What about loyalties?
I'm somewhat pragmatic about this as much as possible, even though I've been one to struggle with myopic idealism. True loyalty cannot be imposed or demanded. It's actually an oxymoron to even utter these words, but I think I get the point. If someone is more dedicated to the growth of another network, then it means they won't be working on STEEM as hard, thus it's going to "hurt steem".
There is some truth to that assertion, specially if aggressive recruiting begins. That is, prominent leaders starting to badmouth STEEM and promise greener pastures for those who would like to partake of the exodus. But, let me ask you this; Has this not been happening the whole time? I mean, I can't even count the amount of times I've been told to leave, to stop wasting my time here, that I'm nothing but a pawn being used by the stake holders to make this place look legit, I've seriously lost count at this point. So, when crypto Moses shows up, It literally feels like it's just one more prophet.
People are just people, and everyone needs to find their place, their calling. I can empathize with those who feel like the STEEM blockchain has not received them well, and have chosen to look for greener pastures, and I don't judge them. But, I would never demand loyalty, as I've said, I find that to be quite ridiculous.
Will any of the Clones make it?
Of course I don't know which one of them will, but it's more than likely than some of them will survive the crossing of the pond. As a matter of fact, just yesterday I wrote down some ideas that I believe are pivotal in the success or failure of projects, and they apply very much to these clones too.
Their leadership, the long term plans, etc, are probably the only things that will matter in the end. I have no doubt that simply cloning a github and slapping a new logo and call it a day, is a recipe for long term failure. But, some of the clones that have risen are proposing some very interesting differences like it's the case with whaleshares.io.

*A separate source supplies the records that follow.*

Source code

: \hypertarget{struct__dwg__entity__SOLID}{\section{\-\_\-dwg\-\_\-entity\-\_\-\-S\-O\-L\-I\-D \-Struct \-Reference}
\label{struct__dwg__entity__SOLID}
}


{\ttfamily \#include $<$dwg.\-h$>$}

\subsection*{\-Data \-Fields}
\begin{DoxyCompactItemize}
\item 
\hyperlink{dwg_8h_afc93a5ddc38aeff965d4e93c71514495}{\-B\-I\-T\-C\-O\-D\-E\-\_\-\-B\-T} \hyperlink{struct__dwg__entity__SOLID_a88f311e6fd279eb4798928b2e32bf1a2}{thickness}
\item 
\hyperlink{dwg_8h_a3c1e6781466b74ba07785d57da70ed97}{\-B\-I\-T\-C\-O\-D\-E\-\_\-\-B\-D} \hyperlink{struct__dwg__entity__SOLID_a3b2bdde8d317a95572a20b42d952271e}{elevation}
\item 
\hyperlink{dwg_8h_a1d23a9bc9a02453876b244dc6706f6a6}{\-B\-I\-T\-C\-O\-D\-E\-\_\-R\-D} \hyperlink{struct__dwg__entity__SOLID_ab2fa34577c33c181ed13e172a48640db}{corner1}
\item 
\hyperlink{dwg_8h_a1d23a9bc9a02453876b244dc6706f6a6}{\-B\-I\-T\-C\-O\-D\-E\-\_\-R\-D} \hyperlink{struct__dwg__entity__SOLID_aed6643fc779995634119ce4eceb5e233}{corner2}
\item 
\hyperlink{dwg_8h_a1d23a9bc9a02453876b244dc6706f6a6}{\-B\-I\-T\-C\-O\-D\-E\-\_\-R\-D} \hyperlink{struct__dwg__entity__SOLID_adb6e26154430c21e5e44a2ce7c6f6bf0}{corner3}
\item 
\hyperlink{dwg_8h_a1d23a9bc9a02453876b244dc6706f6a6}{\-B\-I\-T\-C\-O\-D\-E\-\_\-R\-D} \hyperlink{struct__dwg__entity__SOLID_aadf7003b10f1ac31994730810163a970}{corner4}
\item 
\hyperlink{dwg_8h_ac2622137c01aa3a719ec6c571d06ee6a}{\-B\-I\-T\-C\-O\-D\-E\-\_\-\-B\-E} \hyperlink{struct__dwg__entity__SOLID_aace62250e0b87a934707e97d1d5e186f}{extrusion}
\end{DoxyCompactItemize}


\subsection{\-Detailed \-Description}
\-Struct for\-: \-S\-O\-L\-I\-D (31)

As far as I know none of the clones of STEEM at the moment, or even back when the first generation of clones spawned are being traded in a platform with heavy volume. So, it's not easy for us to gauge anything like public interest or demand, but this is bound to change very soon as a few of them have announced that trading will begin before the year closes.
What about wasting time?
I've spoken to a few Steemians who are too worried about spending time on a network that will never take off. Yes, that is completely possible and I would never be one to say otherwise. However, it's also pragmatic to never put your eggs in one single basket.
Everyone who knows me, knows that I dedicate myself to the improvement of this network, and have no intention of changing my current path. However, there is no harm on creating an account on trybe, which I have, and posting some articles on there as well.
Being the author of these thoughts, there is no harm or plagiarism in spreading them around, and funnily enough, as I've learnt more about other projects, some of my ideas about STEEM and it's future have also matured. As I keep on saying, perspective is one of our most valuable tools.